Precipitación es, en meteorología, que llueva, y en química crear sólido a partir de disolución líquida. Dicho esto y conocido el chaparrón “plus ultra” por un auto judicial que más se parece a un informe policial, y la policía tiene tendencia a precipitarse y fantasear con los datos, creo que mucha gente también se precipitó a marcar posición ante el tema.
Lo mismo que algunos fueron prudentes y, como mucho, exigieron explicaciones y esperar a aclarar el asunto, los más se precipitaron como tormenta que embarra, o bien para generar un ambiente lawfare de nueva invasión del poder judicial contra la izquierda, o bien para señalar que todo el socialismo está podrido. Los primeros, una vez leído el auto judicial frenaron y soplaron viento para intentar secar lo que habían inundado, los otros precipitaron en plomo pesado sobre toda la sociedad, señalando cada día a más gente como corrupta y, lo que es peor, condenándola.
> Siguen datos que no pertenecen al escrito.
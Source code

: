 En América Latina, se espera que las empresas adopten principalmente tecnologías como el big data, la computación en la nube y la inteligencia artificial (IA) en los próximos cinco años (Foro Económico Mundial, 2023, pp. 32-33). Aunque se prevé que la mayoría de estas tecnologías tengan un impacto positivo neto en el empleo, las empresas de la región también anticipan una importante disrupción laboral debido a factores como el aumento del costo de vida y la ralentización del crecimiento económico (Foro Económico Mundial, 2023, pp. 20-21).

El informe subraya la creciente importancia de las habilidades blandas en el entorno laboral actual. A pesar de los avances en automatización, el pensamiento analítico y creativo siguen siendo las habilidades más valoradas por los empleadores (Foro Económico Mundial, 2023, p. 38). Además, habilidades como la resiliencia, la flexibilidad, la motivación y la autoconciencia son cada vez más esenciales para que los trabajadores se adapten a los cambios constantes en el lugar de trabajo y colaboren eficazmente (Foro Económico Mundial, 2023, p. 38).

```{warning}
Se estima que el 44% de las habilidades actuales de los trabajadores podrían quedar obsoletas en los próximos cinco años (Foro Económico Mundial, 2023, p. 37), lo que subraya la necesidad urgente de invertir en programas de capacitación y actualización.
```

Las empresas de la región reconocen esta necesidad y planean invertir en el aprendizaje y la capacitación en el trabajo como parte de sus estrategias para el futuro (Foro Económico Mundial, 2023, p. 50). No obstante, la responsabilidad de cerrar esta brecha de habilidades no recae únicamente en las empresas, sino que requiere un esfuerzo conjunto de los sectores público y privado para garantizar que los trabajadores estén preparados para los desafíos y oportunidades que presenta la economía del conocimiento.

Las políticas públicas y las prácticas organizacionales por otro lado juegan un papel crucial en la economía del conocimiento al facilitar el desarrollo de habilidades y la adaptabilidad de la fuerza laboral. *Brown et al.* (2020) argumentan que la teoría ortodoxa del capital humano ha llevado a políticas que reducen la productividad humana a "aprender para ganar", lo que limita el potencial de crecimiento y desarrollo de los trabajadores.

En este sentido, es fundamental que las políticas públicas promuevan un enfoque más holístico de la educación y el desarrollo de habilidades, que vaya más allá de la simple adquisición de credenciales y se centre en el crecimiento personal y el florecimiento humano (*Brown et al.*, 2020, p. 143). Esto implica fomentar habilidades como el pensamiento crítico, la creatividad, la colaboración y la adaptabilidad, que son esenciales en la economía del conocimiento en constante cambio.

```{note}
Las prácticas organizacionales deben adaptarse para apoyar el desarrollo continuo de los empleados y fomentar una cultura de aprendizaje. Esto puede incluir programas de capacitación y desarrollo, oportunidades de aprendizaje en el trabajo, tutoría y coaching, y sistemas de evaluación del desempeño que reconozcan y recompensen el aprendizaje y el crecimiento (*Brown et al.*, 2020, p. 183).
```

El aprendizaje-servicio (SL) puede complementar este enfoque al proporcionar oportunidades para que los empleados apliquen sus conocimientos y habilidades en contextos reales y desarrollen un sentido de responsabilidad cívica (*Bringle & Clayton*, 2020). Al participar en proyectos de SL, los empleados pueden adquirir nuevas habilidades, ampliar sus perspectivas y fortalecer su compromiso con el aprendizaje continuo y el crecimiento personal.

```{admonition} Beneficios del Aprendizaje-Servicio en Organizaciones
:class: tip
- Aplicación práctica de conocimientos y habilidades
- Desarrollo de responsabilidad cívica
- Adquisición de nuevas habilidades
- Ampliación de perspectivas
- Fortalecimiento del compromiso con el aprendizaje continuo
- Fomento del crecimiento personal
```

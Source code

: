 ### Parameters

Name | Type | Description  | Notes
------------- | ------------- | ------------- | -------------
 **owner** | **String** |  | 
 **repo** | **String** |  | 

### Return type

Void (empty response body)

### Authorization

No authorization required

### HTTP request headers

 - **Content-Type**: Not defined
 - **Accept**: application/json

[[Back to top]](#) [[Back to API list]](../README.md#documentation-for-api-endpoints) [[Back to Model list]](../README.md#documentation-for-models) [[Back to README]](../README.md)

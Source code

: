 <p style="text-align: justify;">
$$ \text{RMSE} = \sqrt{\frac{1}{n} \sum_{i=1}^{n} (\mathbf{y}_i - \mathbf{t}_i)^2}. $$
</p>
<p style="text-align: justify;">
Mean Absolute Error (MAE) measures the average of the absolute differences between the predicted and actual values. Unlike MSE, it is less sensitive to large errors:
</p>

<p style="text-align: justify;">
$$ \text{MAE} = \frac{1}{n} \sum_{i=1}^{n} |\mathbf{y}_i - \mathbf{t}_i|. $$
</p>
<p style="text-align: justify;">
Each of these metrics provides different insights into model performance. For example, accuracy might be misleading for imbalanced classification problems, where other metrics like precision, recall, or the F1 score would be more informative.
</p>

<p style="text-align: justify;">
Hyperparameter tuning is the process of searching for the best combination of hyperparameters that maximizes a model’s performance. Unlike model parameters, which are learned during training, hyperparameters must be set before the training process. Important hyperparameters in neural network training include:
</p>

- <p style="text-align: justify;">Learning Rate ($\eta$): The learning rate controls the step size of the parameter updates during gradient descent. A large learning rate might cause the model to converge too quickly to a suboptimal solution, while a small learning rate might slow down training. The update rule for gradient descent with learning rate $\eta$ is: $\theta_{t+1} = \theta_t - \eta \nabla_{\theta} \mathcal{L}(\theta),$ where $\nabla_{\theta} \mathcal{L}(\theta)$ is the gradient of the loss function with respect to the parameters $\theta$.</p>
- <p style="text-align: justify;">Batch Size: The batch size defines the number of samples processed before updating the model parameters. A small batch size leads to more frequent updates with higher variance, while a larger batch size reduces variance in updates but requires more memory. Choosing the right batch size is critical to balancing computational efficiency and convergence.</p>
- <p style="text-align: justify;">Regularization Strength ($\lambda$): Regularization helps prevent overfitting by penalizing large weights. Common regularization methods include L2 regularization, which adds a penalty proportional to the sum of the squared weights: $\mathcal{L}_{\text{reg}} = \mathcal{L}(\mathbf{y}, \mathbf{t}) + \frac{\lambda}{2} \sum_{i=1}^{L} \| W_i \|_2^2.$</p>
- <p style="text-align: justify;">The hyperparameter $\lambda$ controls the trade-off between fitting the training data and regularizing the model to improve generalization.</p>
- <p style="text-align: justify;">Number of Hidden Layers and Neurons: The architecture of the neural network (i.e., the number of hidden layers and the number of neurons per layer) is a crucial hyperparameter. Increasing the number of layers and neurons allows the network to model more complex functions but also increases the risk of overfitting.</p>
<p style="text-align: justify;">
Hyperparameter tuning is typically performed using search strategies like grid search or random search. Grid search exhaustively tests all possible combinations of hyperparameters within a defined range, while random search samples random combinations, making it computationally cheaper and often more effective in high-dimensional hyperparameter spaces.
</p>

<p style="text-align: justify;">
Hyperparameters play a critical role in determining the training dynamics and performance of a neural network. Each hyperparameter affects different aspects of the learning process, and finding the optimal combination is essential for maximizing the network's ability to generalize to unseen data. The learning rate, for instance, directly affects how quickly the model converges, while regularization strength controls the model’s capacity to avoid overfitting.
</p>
Aun pareciendo que todos, precipitadamente o no, se han mojado, hay quienes, ante el chaparrón levantado por la posible corruptela del bueno por excelencia, del honrado de platino e iridio, permaneces silentes. La gente de Bildu, que cuando un concejal del PNV se echa un cuesco en un pleno montan cinco manifestaciones en la plaza, enmudecen ante la sospecha del fraude Zapateril. Lo único que ha acertado a decir el conducator Otegi es su convencimiento de que es una operación política e incluso que gente de USA está involucrada en el asunto, pues la demanda contra Zapatero surgió de allá, al tiempo de negar nuevas elecciones al poder vencer el PP con Vox. Que una cosa es precipitarse y otra guarecerse sin saberse cuánta suciedad, fontanería y cloaca es capaz de soportar D. Otegi con tal de que no gobierne la rancia y casposa derecha, y seguir obteniendo réditos.